Here’s an article I wrote, published by The Times this week.
The anti-capitalists, now more than 50 days outside St Paul’s, have a point:
capitalism is proving unfair. But I would like to try to persuade them that the reason is because it is not free-market enough. (Good luck, I hear you cry.) The market, when allowed to flourish, tears apart monopoly and generates freedom and fairness better than any other human institution. Today’s private sector, by contrast, is increasingly dominated by companies that are privileged by government through cosy contract, soft subsidy, convenient regulation and crony conversation. That is why it is producing such unfair outcomes.
Item: the finance industry, protected from upstart competition by high regulatory barriers to entry, handles the supply and demand of a good – money – that is priced by government fiat. For doing so, it trousers big bonuses even when arranging the issuance of bonds to pay for the bailing out of itself. That’s capitalism, but it’s not a free market.
Item: the private finance initiative suits government by postponing cost, suits business by giving it handsome returns – and roughly doubles the cost of infrastructure to taxpayers, the Treasury Select Committee says.
Item: The planning reforms were drafted in close consultation not with real people who want to build conservatories, but big developers.
Item: the defence, transport, energy and healthcare industries live almost entirely at the whim of government procurement, subsidy or regulation.
We must distinguish two meanings of the word “market”: one is “commerce”, a forum where people exchange goods and services, for consumption, in freely competitive ways. The consequence is innovation, efficiency and general improvements in quality and price for which regulation is barely necessary, except to deter monopoly and enforce contract. The reason that your toothpaste is cheap, available when you need it and not substandard is that people are competing to supply your needs, rather than because armies of trading standards officers make it so.
The other meaning of the word “market” is a casino where you buy goods for resale (like stocks and shares) and speculate on them. Such markets are necessary to allocate capital but they are prone to booms and busts and need regulation. They also produce unequal outcomes and tend towards monopoly. The housing market should provide a service (accommodation) but it keeps being turned into a casino. Instead of deregulating finance and over-regulating commerce, we should have done the opposite.
That commentators confuse these different kinds of market is bad enough. (Until recently, I used to.) The real problem is that those who spend other people’s money – public servants – do so too. And by repeatedly supporting crony capitalism rather than commerce, they repeatedly screw up markets. No wonder our political servants (I nearly wrote masters) forget whose side they are supposed to be on.
The political divide between the champions of the public sector and the private sector misses the point; the key divide is between those who support the monopolistic tendencies of both capitalism and government, and those who support the competitive effects of markets. Big oil companies, airlines, national health services and education authorities divert their energies into political defence of their partial monopolies, while smaller start-ups invent things that customers want, such as cheap gas, cheap flights or personalised genetic medicine.

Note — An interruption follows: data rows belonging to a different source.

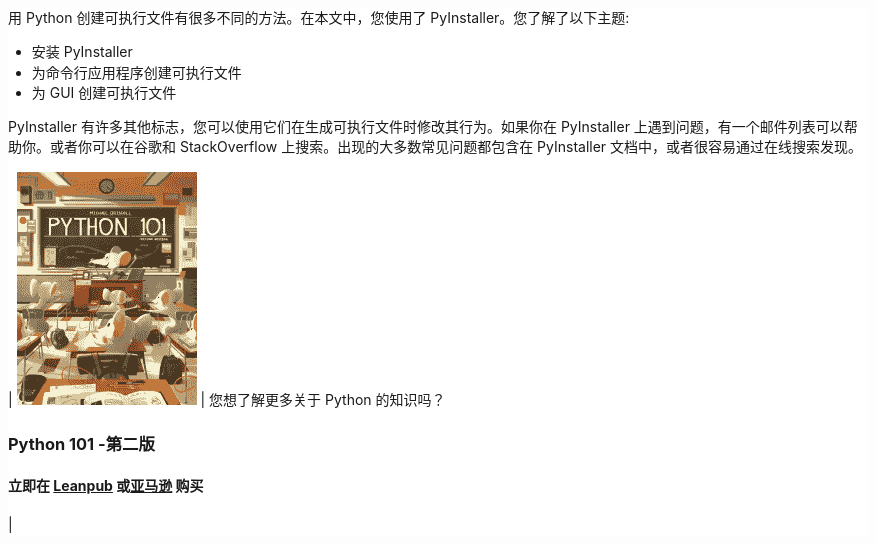 用 Python 创建可执行文件有很多不同的方法。在本文中，您使用了 PyInstaller。您了解了以下主题:

*   安装 PyInstaller
*   为命令行应用程序创建可执行文件
*   为 GUI 创建可执行文件

PyInstaller 有许多其他标志，您可以使用它们在生成可执行文件时修改其行为。如果你在 PyInstaller 上遇到问题，有一个邮件列表可以帮助你。或者你可以在谷歌和 StackOverflow 上搜索。出现的大多数常见问题都包含在 PyInstaller 文档中，或者很容易通过在线搜索发现。

| [![](img/9437a5e03f2225dbc315c4e7e5b908b3.png)](https://leanpub.com/py101/) | 您想了解更多关于 Python 的知识吗？

### Python 101 -第二版

#### **立即在 [Leanpub](https://leanpub.com/py101) 或[亚马逊](https://amzn.to/2Zo1ARG) 购买**

 |
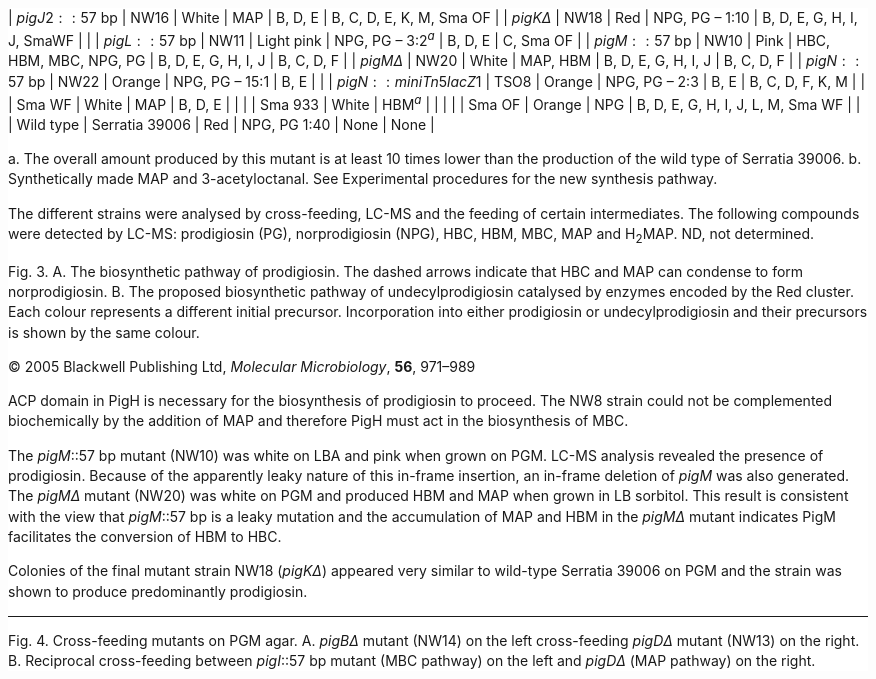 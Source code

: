| $pigJ2::57$ bp    | NW16     | White                   | MAP                                                  | B, D, E                                                                                                          | B, C, D, E, K, M, Sma OF                                                                                             |
| $pigK\Delta$      | NW18     | Red                     | NPG, PG – 1:10                                       | B, D, E, G, H, I, J, SmaWF                                                                                       |                                                                                                                       |
| $pigL::57$ bp     | NW11     | Light pink              | NPG, PG – 3:2$^a$                                    | B, D, E                                                                                                          | C, Sma OF                                                                                                             |
| $pigM::57$ bp     | NW10     | Pink                    | HBC, HBM, MBC, NPG, PG                               | B, D, E, G, H, I, J                                                                                              | B, C, D, F                                                                                                            |
| $pigM\Delta$      | NW20     | White                   | MAP, HBM                                             | B, D, E, G, H, I, J                                                                                              | B, C, D, F                                                                                                            |
| $pigN::57$ bp     | NW22     | Orange                  | NPG, PG – 15:1                                       | B, E                                                                                                             |                                                                                                                       |
| $pigN::miniTn5lacZ1$ | TSO8    | Orange                  | NPG, PG – 2:3                                        | B, E                                                                                                             | B, C, D, F, K, M                                                                                                      |
|                   | Sma WF   | White                   | MAP                                                  | B, D, E                                                                                                          |                                                                                                                       |
|                   | Sma 933  | White                   | HBM$^a$                                              |                                                                                                                  |                                                                                                                       |
|                   | Sma OF   | Orange                  | NPG                                                  | B, D, E, G, H, I, J, L, M, Sma WF                                                                                |                                                                                                                       |
| Wild type         | Serratia 39006 | Red                   | NPG, PG 1:40                                         | None                                                                                                             | None                                                                                                                  |

a. The overall amount produced by this mutant is at least 10 times lower than the production of the wild type of Serratia 39006.
b. Synthetically made MAP and 3-acetyloctanal. See Experimental procedures for the new synthesis pathway.

The different strains were analysed by cross-feeding, LC-MS and the feeding of certain intermediates. The following compounds were detected by LC-MS: prodigiosin (PG), norprodigiosin (NPG), HBC, HBM, MBC, MAP and H$_2$MAP. ND, not determined.

Fig. 3. A. The biosynthetic pathway of prodigiosin. The dashed arrows indicate that HBC and MAP can condense to form norprodigiosin.
B. The proposed biosynthetic pathway of undecylprodigiosin catalysed by enzymes encoded by the Red cluster. Each colour represents a different initial precursor. Incorporation into either prodigiosin or undecylprodigiosin and their precursors is shown by the same colour.

© 2005 Blackwell Publishing Ltd, *Molecular Microbiology*, **56**, 971–989

ACP domain in PigH is necessary for the biosynthesis of prodigiosin to proceed. The NW8 strain could not be complemented biochemically by the addition of MAP and therefore PigH must act in the biosynthesis of MBC.

The *pigM*::57 bp mutant (NW10) was white on LBA and pink when grown on PGM. LC-MS analysis revealed the presence of prodigiosin. Because of the apparently leaky nature of this in-frame insertion, an in-frame deletion of *pigM* was also generated. The *pigMΔ* mutant (NW20) was white on PGM and produced HBM and MAP when grown in LB sorbitol. This result is consistent with the view that *pigM*::57 bp is a leaky mutation and the accumulation of MAP and HBM in the *pigMΔ* mutant indicates PigM facilitates the conversion of HBM to HBC.

Colonies of the final mutant strain NW18 (*pigKΔ*) appeared very similar to wild-type Serratia 39006 on PGM and the strain was shown to produce predominantly prodigiosin.

---

Fig. 4. Cross-feeding mutants on PGM agar.
A. *pigBΔ* mutant (NW14) on the left cross-feeding *pigDΔ* mutant (NW13) on the right.
B. Reciprocal cross-feeding between *pigI*::57 bp mutant (MBC pathway) on the left and *pigDΔ* (MAP pathway) on the right. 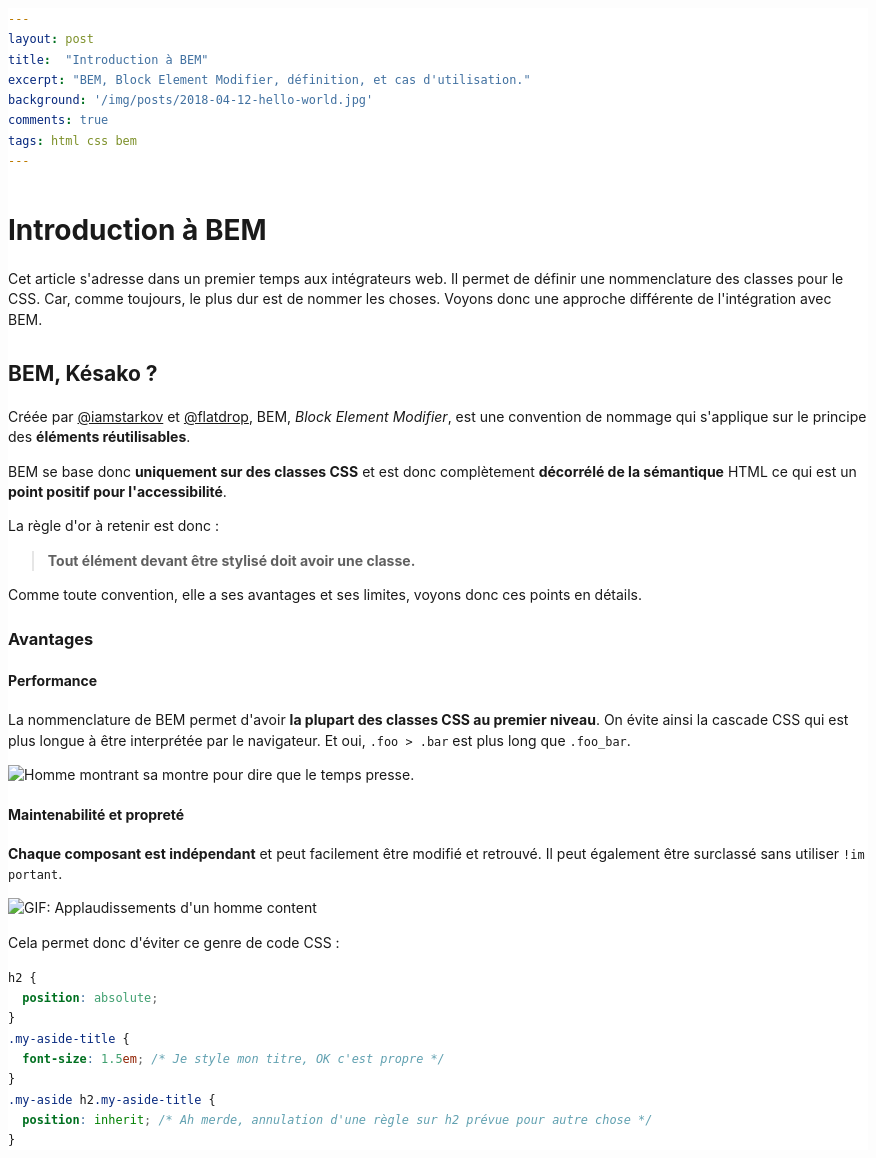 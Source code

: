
 ```yaml
---
layout: post
title:  "Introduction à BEM"
excerpt: "BEM, Block Element Modifier, définition, et cas d'utilisation."
background: '/img/posts/2018-04-12-hello-world.jpg'
comments: true
tags: html css bem
---
```


# Introduction à BEM

Cet article s'adresse dans un premier temps aux intégrateurs web. Il permet de définir une nommenclature des classes pour le CSS. Car, comme toujours, le plus dur est de nommer les choses. Voyons donc une approche différente de l'intégration avec BEM.

## BEM, Késako ?

Créée par [@iamstarkov](https://twitter.com/iamstarkov) et [@flatdrop](https://github.com/floatdrop), BEM, *Block Element Modifier*, est une convention de nommage qui s'applique sur le principe des **éléments réutilisables**.

BEM se base donc **uniquement sur des classes CSS** et est donc complètement **décorrélé de la sémantique** HTML ce qui est un **point positif pour l'accessibilité**.

La règle d'or à retenir est donc :

> **Tout élément devant être stylisé doit avoir une classe.**

 Comme toute convention, elle a ses avantages et ses limites, voyons donc ces points en détails.

### Avantages

#### Performance

La nommenclature de BEM permet d'avoir **la plupart des classes CSS au premier niveau**. On évite ainsi la cascade CSS qui est plus longue à être interprétée par le navigateur. Et oui, `.foo > .bar` est plus long que `.foo_bar`.

![Homme montrant sa montre pour dire que le temps presse.](https://media.giphy.com/media/26n6xBpxNXExDfuKc/giphy.gif)

#### Maintenabilité et propreté

**Chaque composant est indépendant** et peut facilement être modifié et retrouvé. Il peut également être surclassé sans utiliser `!important`.

![GIF: Applaudissements d'un homme content](https://media.giphy.com/media/pEBTYXKRdu7M4/giphy.gif)

Cela permet donc d'éviter ce genre de code CSS :

```css
h2 {
  position: absolute;
}
.my-aside-title {
  font-size: 1.5em; /* Je style mon titre, OK c'est propre */
}
.my-aside h2.my-aside-title {
  position: inherit; /* Ah merde, annulation d'une règle sur h2 prévue pour autre chose */
}
```
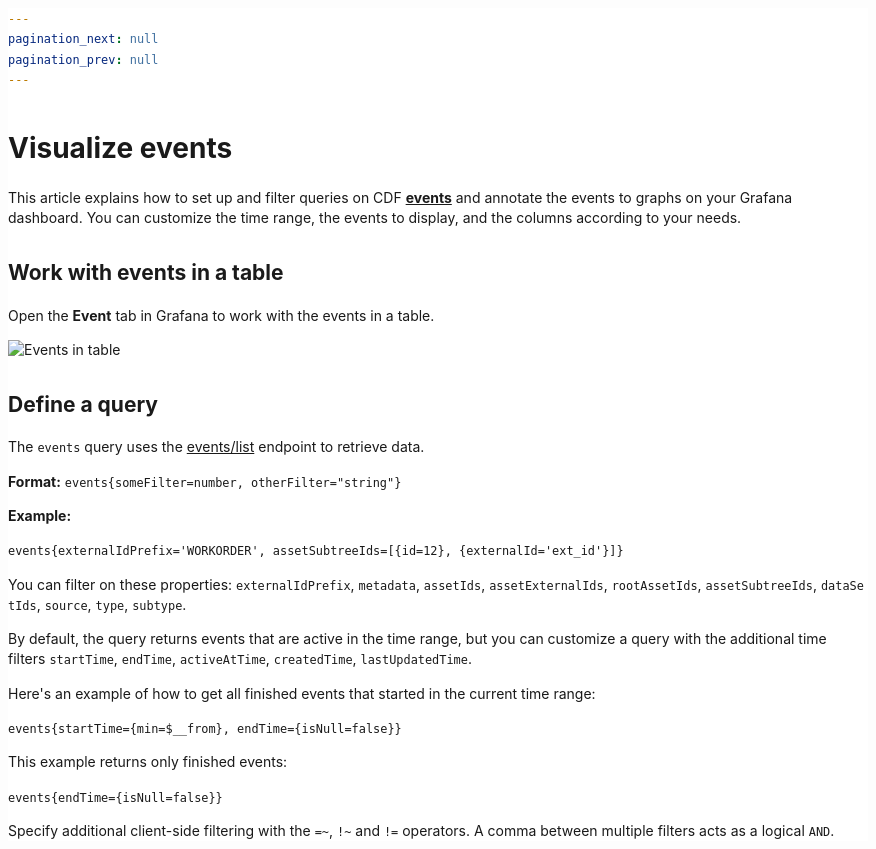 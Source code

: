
 ```yaml
---
pagination_next: null
pagination_prev: null
---
```


# Visualize events

This article explains how to set up and filter queries on CDF [**events**](../../../learn/cdf_basics/cdf_basics_datamodel.md#events) and annotate the events to graphs on your Grafana dashboard. You can customize the time range, the events to display, and the columns according to your needs.

## Work with events in a table

Open the **Event** tab in Grafana to work with the events in a table.

<img className="screenshot" src="https://apps-cdn.cogniteapp.com/@cognite/docs-portal-images/1.0.0/images/cdf/dashboards/grafana/event-table.png" alt="Events in table " width="60%"/>
<p></p>

## Define a query

The `events` query uses the [events/list](../../../../api/v1/#operation/advancedListEvents) endpoint to retrieve data.

**Format:** `events{someFilter=number, otherFilter="string"}`

**Example:**

```
events{externalIdPrefix='WORKORDER', assetSubtreeIds=[{id=12}, {externalId='ext_id'}]}
```

You can filter on these properties:
`externalIdPrefix`, `metadata`, `assetIds`, `assetExternalIds`, `rootAssetIds`, `assetSubtreeIds`, `dataSetIds`, `source`, `type`, `subtype`.

By default, the query returns events that are active in the time range, but you can customize a query with the additional time filters `startTime`, `endTime`, `activeAtTime`, `createdTime`, `lastUpdatedTime`.

Here's an example of how to get all finished events that started in the current time range:

```
events{startTime={min=$__from}, endTime={isNull=false}}
```

This example returns only finished events:

```
events{endTime={isNull=false}}
```

Specify additional client-side filtering with the `=~`, `!~` and `!=` operators. A comma between multiple filters acts as a logical `AND`.

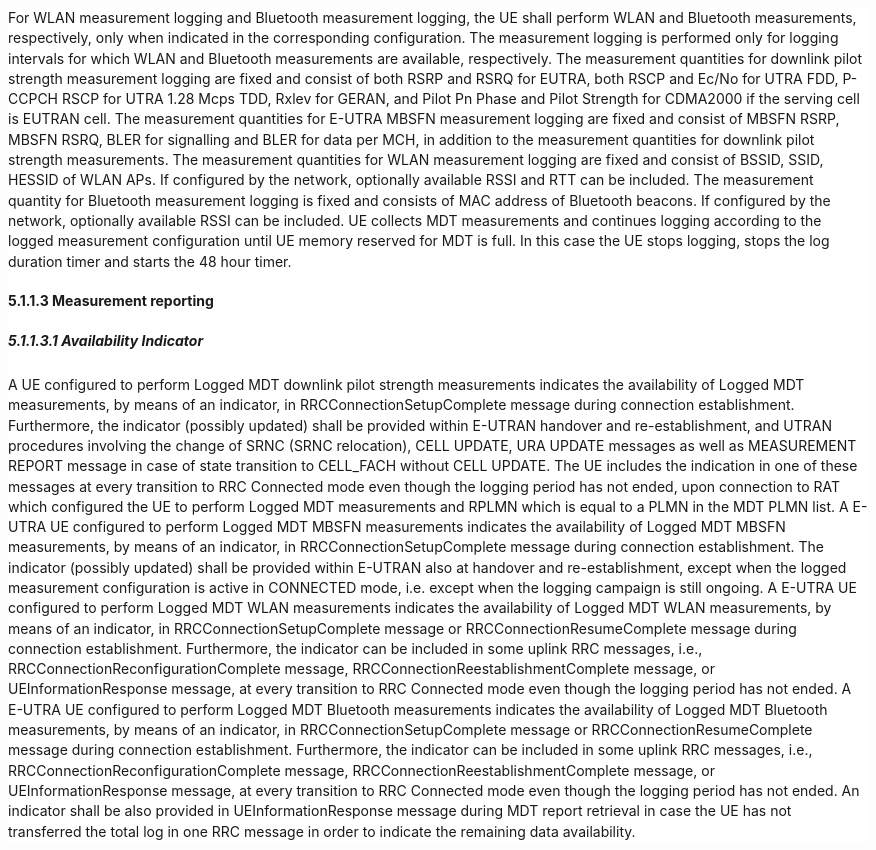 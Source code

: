 For WLAN measurement logging and Bluetooth measurement logging, the UE shall
perform WLAN and Bluetooth measurements, respectively, only when indicated in
the corresponding configuration. The measurement logging is performed only for
logging intervals for which WLAN and Bluetooth measurements are available,
respectively.
The measurement quantities for downlink pilot strength measurement logging are
fixed and consist of both RSRP and RSRQ for EUTRA, both RSCP and Ec/No for
UTRA FDD, P-CCPCH RSCP for UTRA 1.28 Mcps TDD, Rxlev for GERAN, and Pilot Pn
Phase and Pilot Strength for CDMA2000 if the serving cell is EUTRAN cell.
The measurement quantities for E-UTRA MBSFN measurement logging are fixed and
consist of MBSFN RSRP, MBSFN RSRQ, BLER for signalling and BLER for data per
MCH, in addition to the measurement quantities for downlink pilot strength
measurements.
The measurement quantities for WLAN measurement logging are fixed and consist
of BSSID, SSID, HESSID of WLAN APs. If configured by the network, optionally
available RSSI and RTT can be included.
The measurement quantity for Bluetooth measurement logging is fixed and
consists of MAC address of Bluetooth beacons. If configured by the network,
optionally available RSSI can be included.
UE collects MDT measurements and continues logging according to the logged
measurement configuration until UE memory reserved for MDT is full. In this
case the UE stops logging, stops the log duration timer and starts the 48 hour
timer.
#### 5.1.1.3 Measurement reporting
##### 5.1.1.3.1 Availability Indicator
A UE configured to perform Logged MDT downlink pilot strength measurements
indicates the availability of Logged MDT measurements, by means of an
indicator, in RRCConnectionSetupComplete message during connection
establishment. Furthermore, the indicator (possibly updated) shall be provided
within E-UTRAN handover and re-establishment, and UTRAN procedures involving
the change of SRNC (SRNC relocation), CELL UPDATE, URA UPDATE messages as well
as MEASUREMENT REPORT message in case of state transition to CELL_FACH without
CELL UPDATE. The UE includes the indication in one of these messages at every
transition to RRC Connected mode even though the logging period has not ended,
upon connection to RAT which configured the UE to perform Logged MDT
measurements and RPLMN which is equal to a PLMN in the MDT PLMN list.
A E-UTRA UE configured to perform Logged MDT MBSFN measurements indicates the
availability of Logged MDT MBSFN measurements, by means of an indicator, in
RRCConnectionSetupComplete message during connection establishment. The
indicator (possibly updated) shall be provided within E-UTRAN also at handover
and re-establishment, except when the logged measurement configuration is
active in CONNECTED mode, i.e. except when the logging campaign is still
ongoing.
A E-UTRA UE configured to perform Logged MDT WLAN measurements indicates the
availability of Logged MDT WLAN measurements, by means of an indicator, in
RRCConnectionSetupComplete message or RRCConnectionResumeComplete message
during connection establishment. Furthermore, the indicator can be included in
some uplink RRC messages, i.e., RRCConnectionReconfigurationComplete message,
RRCConnectionReestablishmentComplete message, or UEInformationResponse
message, at every transition to RRC Connected mode even though the logging
period has not ended.
A E-UTRA UE configured to perform Logged MDT Bluetooth measurements indicates
the availability of Logged MDT Bluetooth measurements, by means of an
indicator, in RRCConnectionSetupComplete message or
RRCConnectionResumeComplete message during connection establishment.
Furthermore, the indicator can be included in some uplink RRC messages, i.e.,
RRCConnectionReconfigurationComplete message,
RRCConnectionReestablishmentComplete message, or UEInformationResponse
message, at every transition to RRC Connected mode even though the logging
period has not ended.
An indicator shall be also provided in UEInformationResponse message during
MDT report retrieval in case the UE has not transferred the total log in one
RRC message in order to indicate the remaining data availability. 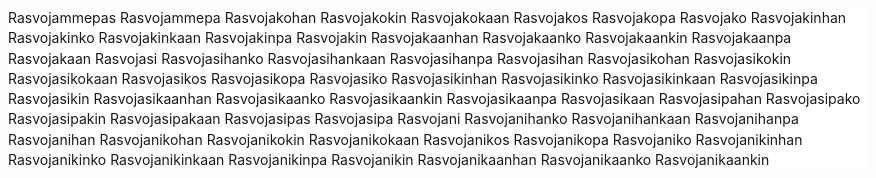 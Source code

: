 Rasvojammepas
Rasvojammepa
Rasvojakohan
Rasvojakokin
Rasvojakokaan
Rasvojakos
Rasvojakopa
Rasvojako
Rasvojakinhan
Rasvojakinko
Rasvojakinkaan
Rasvojakinpa
Rasvojakin
Rasvojakaanhan
Rasvojakaanko
Rasvojakaankin
Rasvojakaanpa
Rasvojakaan
Rasvojasi
Rasvojasihanko
Rasvojasihankaan
Rasvojasihanpa
Rasvojasihan
Rasvojasikohan
Rasvojasikokin
Rasvojasikokaan
Rasvojasikos
Rasvojasikopa
Rasvojasiko
Rasvojasikinhan
Rasvojasikinko
Rasvojasikinkaan
Rasvojasikinpa
Rasvojasikin
Rasvojasikaanhan
Rasvojasikaanko
Rasvojasikaankin
Rasvojasikaanpa
Rasvojasikaan
Rasvojasipahan
Rasvojasipako
Rasvojasipakin
Rasvojasipakaan
Rasvojasipas
Rasvojasipa
Rasvojani
Rasvojanihanko
Rasvojanihankaan
Rasvojanihanpa
Rasvojanihan
Rasvojanikohan
Rasvojanikokin
Rasvojanikokaan
Rasvojanikos
Rasvojanikopa
Rasvojaniko
Rasvojanikinhan
Rasvojanikinko
Rasvojanikinkaan
Rasvojanikinpa
Rasvojanikin
Rasvojanikaanhan
Rasvojanikaanko
Rasvojanikaankin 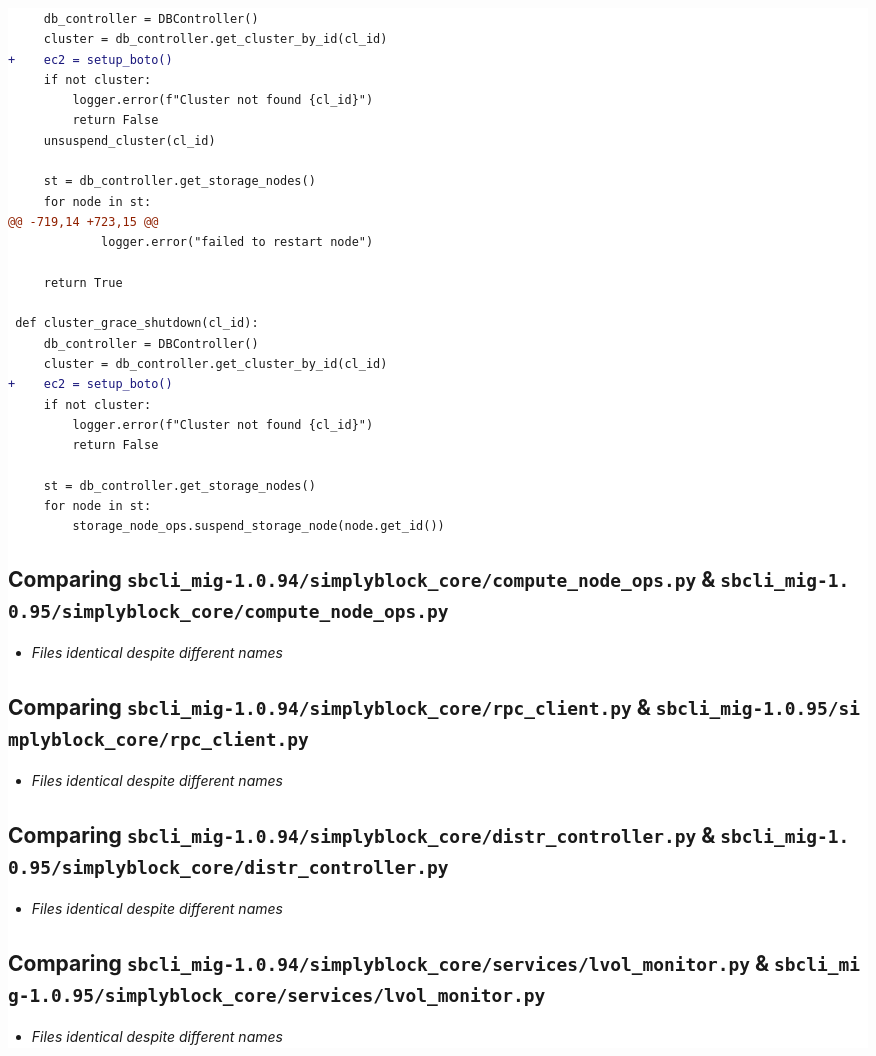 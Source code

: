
 ```diff
     db_controller = DBController()
     cluster = db_controller.get_cluster_by_id(cl_id)
+    ec2 = setup_boto()
     if not cluster:
         logger.error(f"Cluster not found {cl_id}")
         return False
     unsuspend_cluster(cl_id)
 
     st = db_controller.get_storage_nodes()
     for node in st:
@@ -719,14 +723,15 @@
             logger.error("failed to restart node")
     
     return True
 
 def cluster_grace_shutdown(cl_id):
     db_controller = DBController()
     cluster = db_controller.get_cluster_by_id(cl_id)
+    ec2 = setup_boto()
     if not cluster:
         logger.error(f"Cluster not found {cl_id}")
         return False
 
     st = db_controller.get_storage_nodes()
     for node in st:
         storage_node_ops.suspend_storage_node(node.get_id())
```

## Comparing `sbcli_mig-1.0.94/simplyblock_core/compute_node_ops.py` & `sbcli_mig-1.0.95/simplyblock_core/compute_node_ops.py`

 * *Files identical despite different names*

## Comparing `sbcli_mig-1.0.94/simplyblock_core/rpc_client.py` & `sbcli_mig-1.0.95/simplyblock_core/rpc_client.py`

 * *Files identical despite different names*

## Comparing `sbcli_mig-1.0.94/simplyblock_core/distr_controller.py` & `sbcli_mig-1.0.95/simplyblock_core/distr_controller.py`

 * *Files identical despite different names*

## Comparing `sbcli_mig-1.0.94/simplyblock_core/services/lvol_monitor.py` & `sbcli_mig-1.0.95/simplyblock_core/services/lvol_monitor.py`

 * *Files identical despite different names*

It was ever thus. In 1349, London glovemakers petitioned the mayor to cap wages and restrain freedom of movement of employees. High demand for gloves because of the approaching plague had put their workers in a strong bargaining position. The mayor naturally granted the request. Remember this when you see the BBC lobbying for its licence fee.
As Adam Smith, who championed the market but not capitalism, put it: “People of the same trade seldom meet together, even for merriment and diversion, but the conversation ends in a conspiracy against the public, or in some contrivance to raise prices.” The market is where these conspiracies get exposed. To win in it, you don’t lobby, you innovate.
Lobbied by big companies, politicians do bonkers things like rewarding innovations that increase the cost of fulfilling a need – such as putting up the price of electricity to subsidise wind farms and claiming it “creates jobs”. Any hairdresser, unable to make a new hire because of his electricity bill, could tell them that it does the opposite.
Wherever free markets have been even tentatively tried, from Ancient Greece to modern Hong Kong, they have produced not just rising living standards, but net moves towards peace, tolerance, freedom and equality.
Today, global inequality has probably never been lower than since the Stone Age: according to the economist Xavier Sala-i-Martin, the Gini coefficient of world incomes, which measures inequality, has been dropping like a stone for 20 years.
Free trade did that. Yet inequality has gone up within Britain and America, where markets in goods and services have been getting less free and barriers to social advancement have been built by government monopolies on education.
Capitalism represents the interests of the rich, whereas the market represents the interests of the poor. Let’s hear it for the market as the antidote to capitalism.